Copy every line of the records that includes the word "build".

── INFORMATION SHOWN

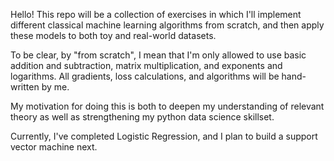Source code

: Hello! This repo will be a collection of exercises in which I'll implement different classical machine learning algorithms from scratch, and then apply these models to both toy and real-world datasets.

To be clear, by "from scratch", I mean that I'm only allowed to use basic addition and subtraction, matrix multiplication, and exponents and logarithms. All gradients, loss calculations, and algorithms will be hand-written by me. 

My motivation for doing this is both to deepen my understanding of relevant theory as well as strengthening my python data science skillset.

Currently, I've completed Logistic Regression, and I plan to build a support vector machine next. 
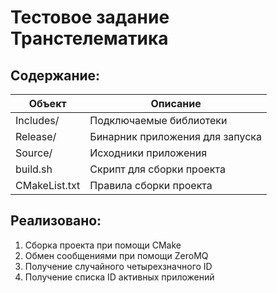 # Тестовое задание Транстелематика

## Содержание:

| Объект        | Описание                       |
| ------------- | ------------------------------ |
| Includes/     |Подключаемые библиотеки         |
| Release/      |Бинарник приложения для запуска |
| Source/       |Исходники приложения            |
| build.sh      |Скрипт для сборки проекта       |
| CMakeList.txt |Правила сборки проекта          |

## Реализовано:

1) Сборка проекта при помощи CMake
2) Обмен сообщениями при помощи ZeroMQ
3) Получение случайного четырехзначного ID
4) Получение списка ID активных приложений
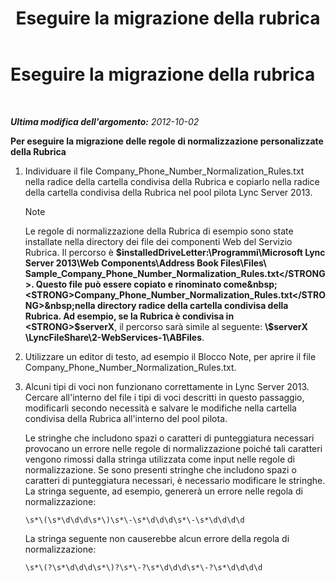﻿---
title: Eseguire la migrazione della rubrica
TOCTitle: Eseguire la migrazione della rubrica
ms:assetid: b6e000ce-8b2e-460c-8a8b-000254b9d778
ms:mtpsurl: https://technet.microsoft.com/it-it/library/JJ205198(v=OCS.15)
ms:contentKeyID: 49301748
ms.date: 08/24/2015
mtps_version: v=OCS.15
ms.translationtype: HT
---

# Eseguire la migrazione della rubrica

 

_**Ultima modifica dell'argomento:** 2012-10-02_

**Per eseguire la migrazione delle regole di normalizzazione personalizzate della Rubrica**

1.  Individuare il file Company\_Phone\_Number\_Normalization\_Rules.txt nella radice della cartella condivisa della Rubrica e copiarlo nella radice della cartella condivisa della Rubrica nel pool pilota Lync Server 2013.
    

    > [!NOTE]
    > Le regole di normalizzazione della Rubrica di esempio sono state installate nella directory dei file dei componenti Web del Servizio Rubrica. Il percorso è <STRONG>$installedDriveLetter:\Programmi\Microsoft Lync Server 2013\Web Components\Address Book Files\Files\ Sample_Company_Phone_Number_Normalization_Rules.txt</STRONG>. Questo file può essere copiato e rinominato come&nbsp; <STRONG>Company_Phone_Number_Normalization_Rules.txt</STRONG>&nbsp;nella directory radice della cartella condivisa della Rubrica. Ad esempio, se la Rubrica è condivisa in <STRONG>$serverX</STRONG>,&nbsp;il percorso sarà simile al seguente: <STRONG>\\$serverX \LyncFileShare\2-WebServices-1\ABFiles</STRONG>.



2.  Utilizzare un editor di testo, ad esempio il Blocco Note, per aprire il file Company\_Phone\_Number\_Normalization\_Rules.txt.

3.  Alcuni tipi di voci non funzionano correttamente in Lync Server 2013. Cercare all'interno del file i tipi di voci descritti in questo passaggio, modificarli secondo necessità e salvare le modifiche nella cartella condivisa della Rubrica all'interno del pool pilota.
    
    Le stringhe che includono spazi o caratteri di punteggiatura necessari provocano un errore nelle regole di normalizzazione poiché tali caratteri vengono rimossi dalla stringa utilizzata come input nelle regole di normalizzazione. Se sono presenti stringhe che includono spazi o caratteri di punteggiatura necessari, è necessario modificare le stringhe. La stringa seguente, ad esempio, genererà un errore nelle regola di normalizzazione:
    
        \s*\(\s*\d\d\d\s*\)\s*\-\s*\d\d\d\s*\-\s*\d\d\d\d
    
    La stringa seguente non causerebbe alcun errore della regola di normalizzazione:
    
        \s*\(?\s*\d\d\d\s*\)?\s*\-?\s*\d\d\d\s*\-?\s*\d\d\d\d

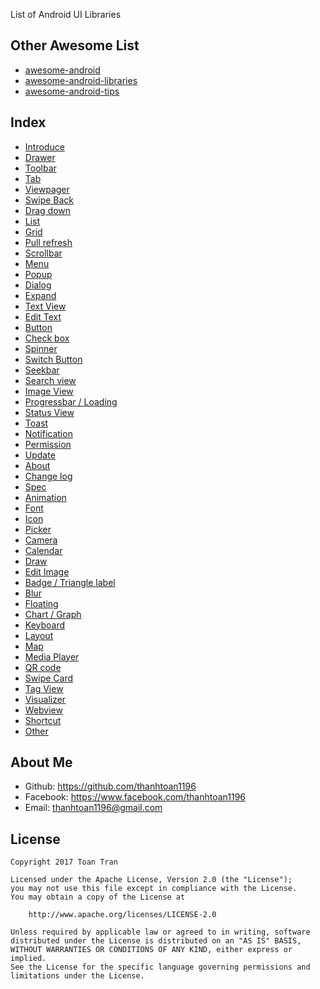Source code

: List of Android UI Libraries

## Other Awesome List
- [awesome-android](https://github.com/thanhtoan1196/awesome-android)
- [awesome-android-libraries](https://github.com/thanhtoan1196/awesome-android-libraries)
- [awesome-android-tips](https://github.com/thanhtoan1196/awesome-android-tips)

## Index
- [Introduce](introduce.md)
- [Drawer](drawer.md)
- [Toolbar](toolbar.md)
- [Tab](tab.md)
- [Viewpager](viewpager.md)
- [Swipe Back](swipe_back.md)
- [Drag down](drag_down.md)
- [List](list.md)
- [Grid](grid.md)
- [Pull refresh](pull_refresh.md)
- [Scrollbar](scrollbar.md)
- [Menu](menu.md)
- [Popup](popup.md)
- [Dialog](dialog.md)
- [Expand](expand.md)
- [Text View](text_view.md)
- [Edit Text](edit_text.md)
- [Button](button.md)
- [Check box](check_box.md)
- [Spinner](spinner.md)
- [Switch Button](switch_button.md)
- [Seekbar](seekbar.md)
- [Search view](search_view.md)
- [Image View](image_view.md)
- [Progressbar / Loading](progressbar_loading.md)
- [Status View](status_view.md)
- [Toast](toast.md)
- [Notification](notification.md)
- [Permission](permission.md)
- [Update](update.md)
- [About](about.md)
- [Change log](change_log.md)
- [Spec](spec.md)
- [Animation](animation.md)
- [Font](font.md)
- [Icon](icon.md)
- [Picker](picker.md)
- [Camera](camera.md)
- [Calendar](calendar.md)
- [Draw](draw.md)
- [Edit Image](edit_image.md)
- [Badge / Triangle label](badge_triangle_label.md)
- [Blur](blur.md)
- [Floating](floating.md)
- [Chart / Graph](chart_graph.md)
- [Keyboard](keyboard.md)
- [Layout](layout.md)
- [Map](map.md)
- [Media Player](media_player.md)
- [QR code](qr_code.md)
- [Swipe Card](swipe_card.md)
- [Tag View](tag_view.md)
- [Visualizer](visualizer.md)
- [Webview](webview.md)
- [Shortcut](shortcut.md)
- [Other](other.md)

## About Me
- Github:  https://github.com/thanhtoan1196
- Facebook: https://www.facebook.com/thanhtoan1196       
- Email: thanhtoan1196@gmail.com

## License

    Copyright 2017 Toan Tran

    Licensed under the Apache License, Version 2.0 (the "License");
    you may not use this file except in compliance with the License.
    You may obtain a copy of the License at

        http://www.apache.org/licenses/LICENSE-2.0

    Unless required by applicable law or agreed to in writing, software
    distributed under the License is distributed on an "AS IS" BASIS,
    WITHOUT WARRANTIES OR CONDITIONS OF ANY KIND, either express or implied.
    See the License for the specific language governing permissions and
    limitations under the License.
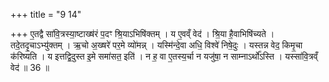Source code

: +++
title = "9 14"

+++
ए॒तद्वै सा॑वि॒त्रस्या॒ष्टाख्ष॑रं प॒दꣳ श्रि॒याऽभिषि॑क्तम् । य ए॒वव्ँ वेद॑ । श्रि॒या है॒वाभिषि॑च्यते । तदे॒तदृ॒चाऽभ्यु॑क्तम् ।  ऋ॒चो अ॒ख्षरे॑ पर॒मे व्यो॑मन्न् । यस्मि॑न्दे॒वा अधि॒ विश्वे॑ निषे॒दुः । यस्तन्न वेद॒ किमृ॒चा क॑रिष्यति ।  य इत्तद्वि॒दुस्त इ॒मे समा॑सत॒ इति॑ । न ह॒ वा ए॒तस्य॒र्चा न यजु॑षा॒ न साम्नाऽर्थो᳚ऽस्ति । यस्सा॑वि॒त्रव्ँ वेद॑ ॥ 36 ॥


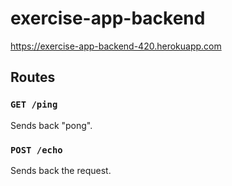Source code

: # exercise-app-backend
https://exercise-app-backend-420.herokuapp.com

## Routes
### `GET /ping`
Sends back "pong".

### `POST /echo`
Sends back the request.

────
── INFORMATION SHOWN

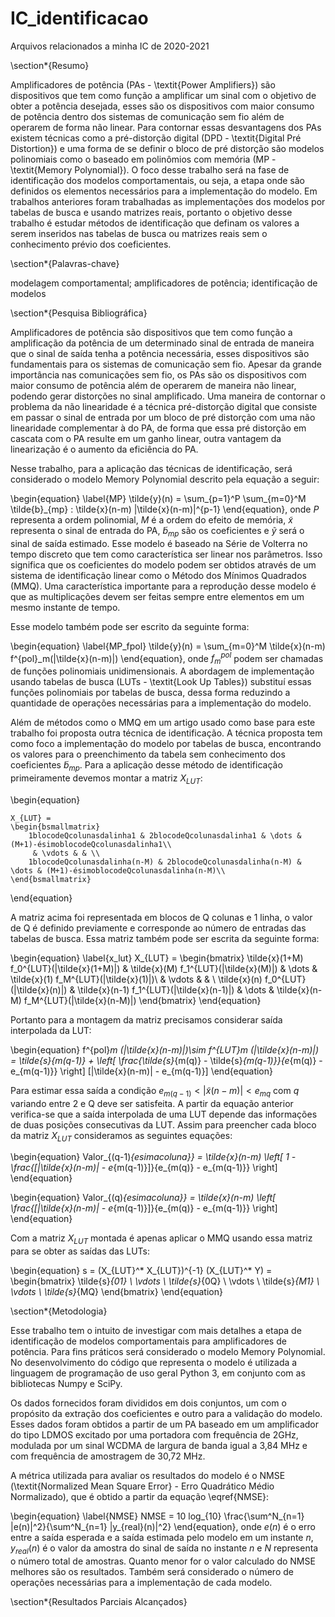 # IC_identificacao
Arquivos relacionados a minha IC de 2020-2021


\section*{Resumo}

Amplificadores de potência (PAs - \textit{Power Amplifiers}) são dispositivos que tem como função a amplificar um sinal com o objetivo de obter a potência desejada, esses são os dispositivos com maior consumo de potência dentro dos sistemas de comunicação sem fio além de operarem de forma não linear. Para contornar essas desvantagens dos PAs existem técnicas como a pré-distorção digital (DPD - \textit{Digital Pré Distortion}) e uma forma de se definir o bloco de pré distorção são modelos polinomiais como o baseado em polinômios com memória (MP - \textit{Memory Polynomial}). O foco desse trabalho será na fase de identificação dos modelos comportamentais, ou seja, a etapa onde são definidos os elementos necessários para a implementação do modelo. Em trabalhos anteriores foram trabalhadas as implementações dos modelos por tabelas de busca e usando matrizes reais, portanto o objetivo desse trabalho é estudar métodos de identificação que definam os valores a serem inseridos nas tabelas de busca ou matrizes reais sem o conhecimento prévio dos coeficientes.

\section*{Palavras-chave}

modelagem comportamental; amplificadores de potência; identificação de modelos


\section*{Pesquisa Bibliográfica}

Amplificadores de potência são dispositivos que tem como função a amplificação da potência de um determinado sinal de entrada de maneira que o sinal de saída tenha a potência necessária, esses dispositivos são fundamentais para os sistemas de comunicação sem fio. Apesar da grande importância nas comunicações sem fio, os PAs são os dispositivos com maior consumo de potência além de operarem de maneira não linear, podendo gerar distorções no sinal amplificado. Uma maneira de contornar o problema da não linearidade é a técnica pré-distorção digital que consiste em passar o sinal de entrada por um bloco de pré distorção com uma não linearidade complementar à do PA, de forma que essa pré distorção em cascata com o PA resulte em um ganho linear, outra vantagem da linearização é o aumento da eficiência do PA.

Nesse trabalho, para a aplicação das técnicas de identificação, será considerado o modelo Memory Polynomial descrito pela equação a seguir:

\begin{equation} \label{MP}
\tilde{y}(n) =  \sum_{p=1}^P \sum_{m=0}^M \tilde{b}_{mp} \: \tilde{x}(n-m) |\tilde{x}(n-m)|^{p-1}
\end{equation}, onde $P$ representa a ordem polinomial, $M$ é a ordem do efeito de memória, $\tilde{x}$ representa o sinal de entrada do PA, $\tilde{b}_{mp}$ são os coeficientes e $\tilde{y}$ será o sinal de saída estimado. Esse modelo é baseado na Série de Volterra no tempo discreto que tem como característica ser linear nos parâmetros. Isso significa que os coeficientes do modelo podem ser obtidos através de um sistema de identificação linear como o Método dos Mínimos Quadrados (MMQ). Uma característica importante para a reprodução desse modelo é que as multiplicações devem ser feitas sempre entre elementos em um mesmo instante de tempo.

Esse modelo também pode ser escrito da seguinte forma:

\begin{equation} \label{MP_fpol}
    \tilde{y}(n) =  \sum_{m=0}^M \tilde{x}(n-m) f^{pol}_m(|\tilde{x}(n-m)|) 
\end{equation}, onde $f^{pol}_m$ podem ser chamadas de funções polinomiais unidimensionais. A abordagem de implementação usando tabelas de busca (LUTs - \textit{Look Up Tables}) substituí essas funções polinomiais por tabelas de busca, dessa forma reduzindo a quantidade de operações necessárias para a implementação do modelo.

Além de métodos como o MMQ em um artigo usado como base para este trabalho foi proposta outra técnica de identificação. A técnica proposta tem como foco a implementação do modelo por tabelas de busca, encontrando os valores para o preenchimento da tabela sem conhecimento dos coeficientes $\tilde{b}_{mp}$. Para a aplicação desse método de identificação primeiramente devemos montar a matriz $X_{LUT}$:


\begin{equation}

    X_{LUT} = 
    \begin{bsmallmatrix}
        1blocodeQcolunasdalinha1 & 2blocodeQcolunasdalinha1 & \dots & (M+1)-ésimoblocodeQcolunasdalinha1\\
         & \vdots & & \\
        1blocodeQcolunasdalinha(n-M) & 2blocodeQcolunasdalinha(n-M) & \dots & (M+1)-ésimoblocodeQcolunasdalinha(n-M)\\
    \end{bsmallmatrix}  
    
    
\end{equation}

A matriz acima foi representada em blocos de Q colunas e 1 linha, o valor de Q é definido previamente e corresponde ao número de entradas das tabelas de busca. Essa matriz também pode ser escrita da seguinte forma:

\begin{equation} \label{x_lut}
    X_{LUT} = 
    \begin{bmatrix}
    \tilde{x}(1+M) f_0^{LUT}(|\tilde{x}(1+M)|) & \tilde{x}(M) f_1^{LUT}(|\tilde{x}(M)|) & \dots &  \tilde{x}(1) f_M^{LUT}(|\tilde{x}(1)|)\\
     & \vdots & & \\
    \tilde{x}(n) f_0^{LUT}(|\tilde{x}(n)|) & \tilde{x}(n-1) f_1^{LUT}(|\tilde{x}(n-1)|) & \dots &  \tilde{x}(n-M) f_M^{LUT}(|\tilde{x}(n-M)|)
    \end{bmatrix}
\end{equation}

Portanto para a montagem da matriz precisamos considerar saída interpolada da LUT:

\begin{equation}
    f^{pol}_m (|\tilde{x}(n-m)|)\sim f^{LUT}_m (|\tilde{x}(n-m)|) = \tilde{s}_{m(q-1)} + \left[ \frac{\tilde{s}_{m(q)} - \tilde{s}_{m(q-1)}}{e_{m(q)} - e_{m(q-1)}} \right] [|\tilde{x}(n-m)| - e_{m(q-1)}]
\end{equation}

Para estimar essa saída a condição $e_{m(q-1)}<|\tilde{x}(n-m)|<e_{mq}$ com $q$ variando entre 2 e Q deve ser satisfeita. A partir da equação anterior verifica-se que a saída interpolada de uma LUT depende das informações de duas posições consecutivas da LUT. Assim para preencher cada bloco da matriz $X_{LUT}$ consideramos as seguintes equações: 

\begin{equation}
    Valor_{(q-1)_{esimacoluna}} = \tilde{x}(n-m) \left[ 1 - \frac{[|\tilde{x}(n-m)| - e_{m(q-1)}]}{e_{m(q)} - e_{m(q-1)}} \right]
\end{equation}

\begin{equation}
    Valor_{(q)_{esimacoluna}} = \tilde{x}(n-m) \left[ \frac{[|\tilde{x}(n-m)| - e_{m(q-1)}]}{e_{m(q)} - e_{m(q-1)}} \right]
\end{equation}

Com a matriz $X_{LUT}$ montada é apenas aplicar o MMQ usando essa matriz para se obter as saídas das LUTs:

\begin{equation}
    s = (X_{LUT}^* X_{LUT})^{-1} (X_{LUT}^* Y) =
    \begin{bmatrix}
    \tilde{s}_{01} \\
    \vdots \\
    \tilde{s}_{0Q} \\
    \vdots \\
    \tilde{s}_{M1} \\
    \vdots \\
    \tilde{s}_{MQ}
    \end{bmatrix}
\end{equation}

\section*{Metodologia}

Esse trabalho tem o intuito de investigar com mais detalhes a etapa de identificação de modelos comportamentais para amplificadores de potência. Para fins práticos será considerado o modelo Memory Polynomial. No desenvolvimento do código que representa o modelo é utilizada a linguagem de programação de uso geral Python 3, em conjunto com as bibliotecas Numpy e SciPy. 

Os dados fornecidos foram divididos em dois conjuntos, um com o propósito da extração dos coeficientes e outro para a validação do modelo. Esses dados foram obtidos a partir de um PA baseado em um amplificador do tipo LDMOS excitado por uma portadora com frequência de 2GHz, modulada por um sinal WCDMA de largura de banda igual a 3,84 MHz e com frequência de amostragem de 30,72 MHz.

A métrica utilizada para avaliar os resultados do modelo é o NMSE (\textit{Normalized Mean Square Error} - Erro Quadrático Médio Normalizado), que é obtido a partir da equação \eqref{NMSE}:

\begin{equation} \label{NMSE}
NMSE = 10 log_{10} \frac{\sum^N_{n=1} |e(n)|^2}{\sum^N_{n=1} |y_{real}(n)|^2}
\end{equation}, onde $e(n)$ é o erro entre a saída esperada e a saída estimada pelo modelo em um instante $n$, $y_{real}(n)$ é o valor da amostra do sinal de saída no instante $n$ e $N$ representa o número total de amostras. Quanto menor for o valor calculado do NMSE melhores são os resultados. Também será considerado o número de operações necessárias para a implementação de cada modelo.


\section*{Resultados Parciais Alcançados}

────
── INFORMATION SHOWN

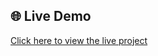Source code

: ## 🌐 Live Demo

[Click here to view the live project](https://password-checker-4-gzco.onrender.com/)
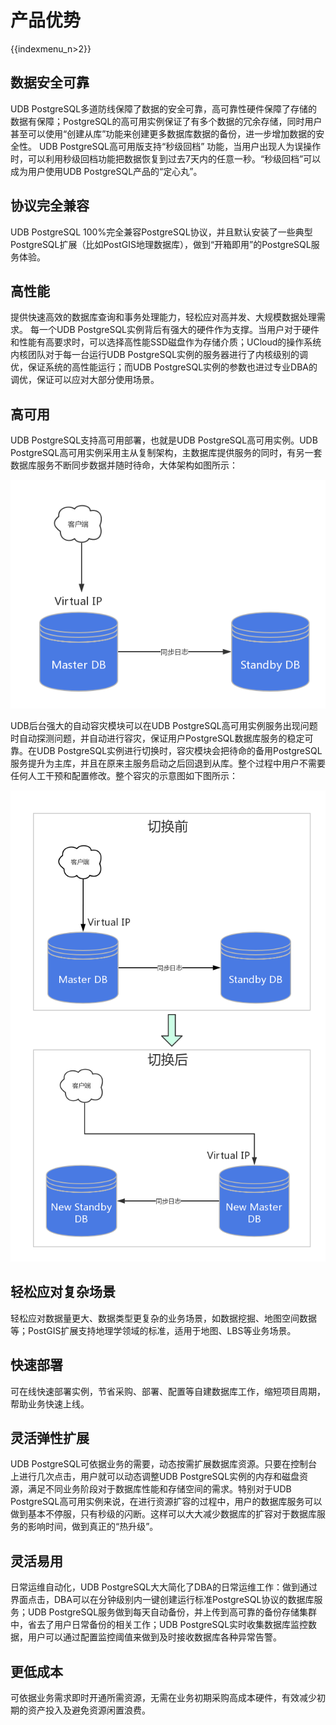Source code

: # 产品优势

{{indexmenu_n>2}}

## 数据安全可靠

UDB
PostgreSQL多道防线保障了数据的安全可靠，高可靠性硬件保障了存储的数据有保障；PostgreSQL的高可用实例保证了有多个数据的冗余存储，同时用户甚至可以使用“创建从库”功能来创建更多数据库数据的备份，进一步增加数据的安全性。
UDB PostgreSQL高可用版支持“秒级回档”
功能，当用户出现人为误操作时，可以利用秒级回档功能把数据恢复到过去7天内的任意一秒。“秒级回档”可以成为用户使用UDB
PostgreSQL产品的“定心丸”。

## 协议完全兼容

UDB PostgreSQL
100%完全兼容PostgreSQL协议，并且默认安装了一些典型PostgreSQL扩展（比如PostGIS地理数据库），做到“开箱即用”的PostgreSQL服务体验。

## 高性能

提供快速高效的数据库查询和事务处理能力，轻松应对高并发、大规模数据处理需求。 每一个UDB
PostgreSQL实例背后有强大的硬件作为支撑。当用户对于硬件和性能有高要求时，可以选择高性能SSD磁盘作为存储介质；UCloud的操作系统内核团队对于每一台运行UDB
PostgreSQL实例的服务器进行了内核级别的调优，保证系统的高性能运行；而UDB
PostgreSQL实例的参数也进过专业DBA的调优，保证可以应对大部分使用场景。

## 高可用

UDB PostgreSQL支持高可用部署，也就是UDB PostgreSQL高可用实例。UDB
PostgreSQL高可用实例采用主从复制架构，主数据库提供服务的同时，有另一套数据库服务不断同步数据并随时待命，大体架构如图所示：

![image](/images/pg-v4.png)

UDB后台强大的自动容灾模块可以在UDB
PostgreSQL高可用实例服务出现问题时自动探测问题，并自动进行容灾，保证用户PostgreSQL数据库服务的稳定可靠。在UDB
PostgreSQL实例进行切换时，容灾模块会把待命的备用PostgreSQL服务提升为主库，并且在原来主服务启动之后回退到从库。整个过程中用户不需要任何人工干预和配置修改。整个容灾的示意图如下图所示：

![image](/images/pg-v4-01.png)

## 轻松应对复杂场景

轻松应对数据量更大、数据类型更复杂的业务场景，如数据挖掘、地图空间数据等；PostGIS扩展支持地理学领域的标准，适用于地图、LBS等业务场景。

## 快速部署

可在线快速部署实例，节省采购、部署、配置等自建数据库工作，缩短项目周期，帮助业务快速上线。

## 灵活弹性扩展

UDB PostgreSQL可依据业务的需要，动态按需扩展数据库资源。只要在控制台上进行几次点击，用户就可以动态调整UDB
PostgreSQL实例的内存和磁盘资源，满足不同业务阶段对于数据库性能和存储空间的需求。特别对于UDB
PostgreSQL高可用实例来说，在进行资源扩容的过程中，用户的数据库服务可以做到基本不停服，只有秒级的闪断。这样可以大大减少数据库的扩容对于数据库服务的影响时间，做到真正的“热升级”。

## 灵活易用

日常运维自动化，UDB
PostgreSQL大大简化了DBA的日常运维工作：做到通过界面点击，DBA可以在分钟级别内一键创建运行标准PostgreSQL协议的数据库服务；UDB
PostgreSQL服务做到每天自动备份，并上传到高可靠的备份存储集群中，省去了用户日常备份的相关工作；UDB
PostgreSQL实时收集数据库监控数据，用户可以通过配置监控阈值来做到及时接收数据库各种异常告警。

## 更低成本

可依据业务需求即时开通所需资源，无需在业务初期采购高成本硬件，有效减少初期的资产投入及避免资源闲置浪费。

────

• [WRITTEN REPLY]
Currently, I've completed Logistic Regression, and I plan to build a support vector machine next. 
| build.sh      |Скрипт для сборки проекта       |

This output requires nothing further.